Aim of the exercise: Look at every line below and count those containing "currently". Answer with the number only.

Data records:
----------

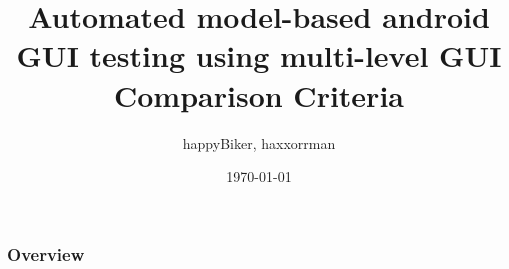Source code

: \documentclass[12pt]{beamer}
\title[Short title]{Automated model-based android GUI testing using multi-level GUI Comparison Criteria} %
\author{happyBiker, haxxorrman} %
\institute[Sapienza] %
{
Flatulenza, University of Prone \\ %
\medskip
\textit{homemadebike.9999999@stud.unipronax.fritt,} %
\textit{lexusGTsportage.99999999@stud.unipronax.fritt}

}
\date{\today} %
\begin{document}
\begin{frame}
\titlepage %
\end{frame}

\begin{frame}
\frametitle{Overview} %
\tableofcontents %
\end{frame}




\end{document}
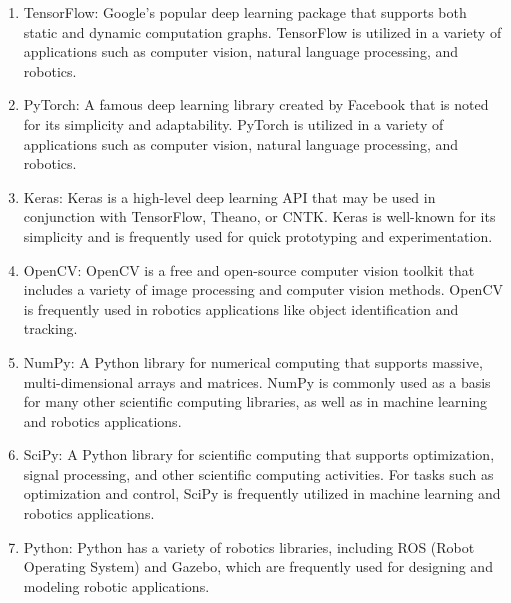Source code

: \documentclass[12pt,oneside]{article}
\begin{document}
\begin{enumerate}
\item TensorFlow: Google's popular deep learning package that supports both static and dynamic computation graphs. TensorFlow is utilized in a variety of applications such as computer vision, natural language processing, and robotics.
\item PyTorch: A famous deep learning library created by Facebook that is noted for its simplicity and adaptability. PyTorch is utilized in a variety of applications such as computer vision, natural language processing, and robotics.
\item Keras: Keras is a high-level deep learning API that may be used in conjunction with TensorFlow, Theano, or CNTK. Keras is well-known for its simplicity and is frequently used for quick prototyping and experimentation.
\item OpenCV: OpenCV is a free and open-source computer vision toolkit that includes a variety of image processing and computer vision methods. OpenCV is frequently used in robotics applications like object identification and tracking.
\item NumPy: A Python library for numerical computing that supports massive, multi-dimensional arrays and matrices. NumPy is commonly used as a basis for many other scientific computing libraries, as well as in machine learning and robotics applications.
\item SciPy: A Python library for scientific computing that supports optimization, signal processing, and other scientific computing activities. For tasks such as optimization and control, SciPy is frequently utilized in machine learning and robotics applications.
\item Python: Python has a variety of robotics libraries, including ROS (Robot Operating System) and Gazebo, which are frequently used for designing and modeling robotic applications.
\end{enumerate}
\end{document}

----------

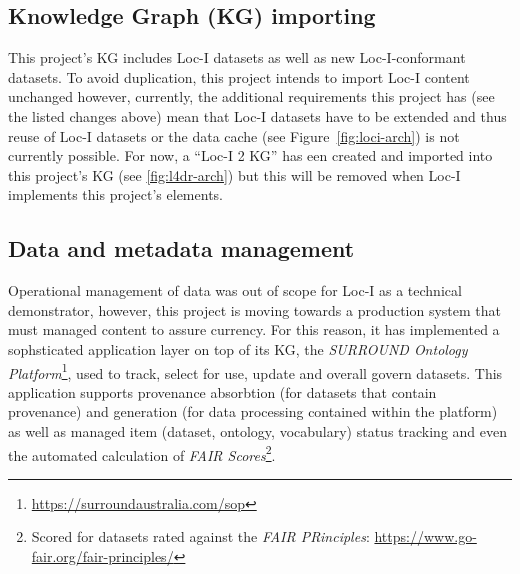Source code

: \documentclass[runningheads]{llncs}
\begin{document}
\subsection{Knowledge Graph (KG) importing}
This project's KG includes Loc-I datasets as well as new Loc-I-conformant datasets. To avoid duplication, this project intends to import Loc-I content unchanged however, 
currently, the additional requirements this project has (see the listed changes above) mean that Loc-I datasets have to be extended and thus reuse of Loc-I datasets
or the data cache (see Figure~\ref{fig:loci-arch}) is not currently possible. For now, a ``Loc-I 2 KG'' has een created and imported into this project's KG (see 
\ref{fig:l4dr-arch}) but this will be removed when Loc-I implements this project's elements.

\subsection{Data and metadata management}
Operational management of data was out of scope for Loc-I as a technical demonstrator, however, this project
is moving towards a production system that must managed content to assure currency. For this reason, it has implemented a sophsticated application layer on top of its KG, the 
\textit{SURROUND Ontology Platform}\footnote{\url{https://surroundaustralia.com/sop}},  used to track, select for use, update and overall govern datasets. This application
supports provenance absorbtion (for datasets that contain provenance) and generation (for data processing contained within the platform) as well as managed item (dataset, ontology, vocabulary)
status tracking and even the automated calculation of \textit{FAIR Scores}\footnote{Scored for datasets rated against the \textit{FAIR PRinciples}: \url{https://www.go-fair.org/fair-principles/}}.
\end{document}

----------

Solution: 2